All sources, citations, debates, panel reviews, and voting scores are available to the user to inspect.
If multiple models are arguing both sides, how do you ensure the final verdict isn’t just "averaging opinions" but actually getting closer to truth?
@lak7 After the debates, we run another step at which 3 other models in parallel review on three different axis the sources/evidence and the debates, and make the final decision. They flag things like biases, logical fallacies, etc. in the arguments (also shown in the final report), and are pretty good at detecting the weak ones.
Amazing! When do we get SKILL + CLI or an MCP so our agents can do fact checking for us? Or a chrome extension
@milko_slavov There's an API available -- https://lenz.io/api/v1/docs/ API keys are managed from the Account menu. Drop me a note if you need any support. There's also a bookmarklet (https://lenz.io/install when accessed from desktop) as a first step before the chrome extension.
@kostaj Great! Here is the skill + cli: https://github.com/mslavov/lenz-cli
@milko_slavov Wow! Amazing! Welcome to the Lenz team :) I will play with the skill & cli later today.
Congratulations!
Does it rely on a single or multi- model approach to perform the fact checking? Any plans for specialized / domain-focused checks - for example solving historic mysteries?
@stefan_lilov Lenz relies on a pipeline that includes several steps. At the key steps (debates and panel reviews), several different forefront models from different providers are run in parallel. We push the models to not rely on their internal factual knowledge, but to focus on evaluating the selected high-quality sources/evidence instead. From that perspective, we don't use domain-trained/focused models in the pipeline, but it's a strong idea to introduce the knowledge of such models at the source level. We already include LLMs internal knowledge as one of the sources (and it's highlighted for the user), but it's not currently coming from a domain-focused model.
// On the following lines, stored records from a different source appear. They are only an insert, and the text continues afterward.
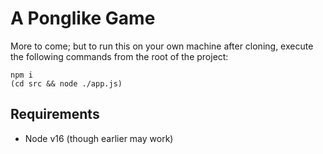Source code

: # A Ponglike Game

More to come; but to run this on your own machine after cloning, execute the
following commands from the root of the project:

```
npm i
(cd src && node ./app.js)
```

## Requirements

* Node v16 (though earlier may work)
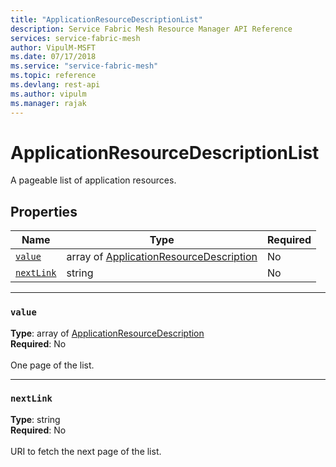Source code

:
 ```yaml
---
title: "ApplicationResourceDescriptionList"
description: Service Fabric Mesh Resource Manager API Reference
services: service-fabric-mesh
author: VipulM-MSFT
ms.date: 07/17/2018
ms.service: "service-fabric-mesh"
ms.topic: reference
ms.devlang: rest-api
ms.author: vipulm
ms.manager: rajak
---
```

# ApplicationResourceDescriptionList

A pageable list of application resources.

## Properties
| Name | Type | Required |
| --- | --- | --- |
| [`value`](#value) | array of [ApplicationResourceDescription](sfmeshrp-model-applicationresourcedescription.md) | No |
| [`nextLink`](#nextlink) | string | No |

____
### `value`
__Type__: array of [ApplicationResourceDescription](sfmeshrp-model-applicationresourcedescription.md) <br/>
__Required__: No<br/>
<br/>
One page of the list.

____
### `nextLink`
__Type__: string <br/>
__Required__: No<br/>
<br/>
URI to fetch the next page of the list.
When a user start chatting with Lenz (the follow-up questions), then we use a domain-trained model, that also has full access to the source/evidence materials and is restricted to not discuss topics outside of it's narrow domain.
Hi PH, Vicky here (co-founder, non-tech side)
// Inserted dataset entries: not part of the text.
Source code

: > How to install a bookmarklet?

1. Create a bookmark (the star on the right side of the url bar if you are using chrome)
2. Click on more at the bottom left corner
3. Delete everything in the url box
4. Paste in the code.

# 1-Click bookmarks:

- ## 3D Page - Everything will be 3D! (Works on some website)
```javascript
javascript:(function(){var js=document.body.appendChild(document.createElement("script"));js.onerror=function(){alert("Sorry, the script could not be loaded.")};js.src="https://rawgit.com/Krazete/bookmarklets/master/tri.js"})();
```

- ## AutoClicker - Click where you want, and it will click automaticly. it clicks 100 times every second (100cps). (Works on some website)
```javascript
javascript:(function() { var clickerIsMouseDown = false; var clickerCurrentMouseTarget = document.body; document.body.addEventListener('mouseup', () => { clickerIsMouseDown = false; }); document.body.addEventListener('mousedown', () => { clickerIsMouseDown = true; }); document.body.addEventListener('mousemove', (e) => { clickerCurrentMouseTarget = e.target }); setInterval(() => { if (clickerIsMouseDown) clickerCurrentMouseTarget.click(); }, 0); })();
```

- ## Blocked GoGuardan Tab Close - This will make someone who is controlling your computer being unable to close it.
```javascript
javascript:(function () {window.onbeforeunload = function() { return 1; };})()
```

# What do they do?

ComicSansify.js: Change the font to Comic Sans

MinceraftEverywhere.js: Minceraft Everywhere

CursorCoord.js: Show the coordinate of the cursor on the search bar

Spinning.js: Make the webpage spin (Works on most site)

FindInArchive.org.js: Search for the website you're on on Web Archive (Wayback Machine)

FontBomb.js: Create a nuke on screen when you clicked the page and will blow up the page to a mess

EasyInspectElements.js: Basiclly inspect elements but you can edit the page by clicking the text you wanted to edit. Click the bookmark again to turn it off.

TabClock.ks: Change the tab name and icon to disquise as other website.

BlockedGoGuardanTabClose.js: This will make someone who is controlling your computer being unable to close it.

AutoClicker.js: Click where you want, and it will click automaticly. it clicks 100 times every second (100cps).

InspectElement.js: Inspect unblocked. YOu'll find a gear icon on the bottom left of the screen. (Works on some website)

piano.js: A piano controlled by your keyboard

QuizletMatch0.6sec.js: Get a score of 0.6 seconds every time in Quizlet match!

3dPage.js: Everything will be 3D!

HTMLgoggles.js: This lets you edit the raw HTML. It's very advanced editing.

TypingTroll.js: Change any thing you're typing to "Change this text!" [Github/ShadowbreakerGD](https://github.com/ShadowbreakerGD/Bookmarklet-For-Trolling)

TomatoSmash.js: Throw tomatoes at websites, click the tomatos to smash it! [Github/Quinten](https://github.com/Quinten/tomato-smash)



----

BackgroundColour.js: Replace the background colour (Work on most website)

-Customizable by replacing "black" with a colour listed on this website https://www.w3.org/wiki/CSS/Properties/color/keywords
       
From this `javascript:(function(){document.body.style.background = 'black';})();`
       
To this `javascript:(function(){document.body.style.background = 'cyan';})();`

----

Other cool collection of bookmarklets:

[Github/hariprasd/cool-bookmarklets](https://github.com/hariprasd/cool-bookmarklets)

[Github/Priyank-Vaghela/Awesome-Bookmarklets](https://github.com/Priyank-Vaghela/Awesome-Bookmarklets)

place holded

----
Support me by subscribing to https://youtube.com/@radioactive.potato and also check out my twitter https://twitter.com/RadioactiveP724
Sharing a bit more on the “why” behind Lenz.
We didn’t build it for obvious fake news, they are easy to spot - we built it for the convincing stuff that sounds right. The kind you don’t think to question.
Misinformation moves faster than fact-checking. Most fact-checkers publish a handful of articles a week, while a single claim you stumble upon online can take 30+ minutes and 20+ tabs to research.
Lenz is, in a way, the tool I wish I didn’t need.
Unexpected side effect: I argue less with my teenagers 😄 Instead of “that’s not true” → “let’s check it.”
Curious to hear what you think.
I’ve used Lenz to fact check scholarly materials in philosophy. More specifically, contentious topics like Heidegger, where personal opinions can bias the way he’s interpreted. I’ve found that Lenz has a solid way of grading truth claims on the 1 to 10 scale which really helps separate where on the spectrum a claim lies.
An interesting use case @ivan_spasov thanks for sharing!
Philosophy is exactly where things get tricky as it’s less about clear facts and more about interpretation (and bias:)
Really glad the truthfulness score was useful - sometimes claims sit on a spectrum .
Were there were any results that surprised you?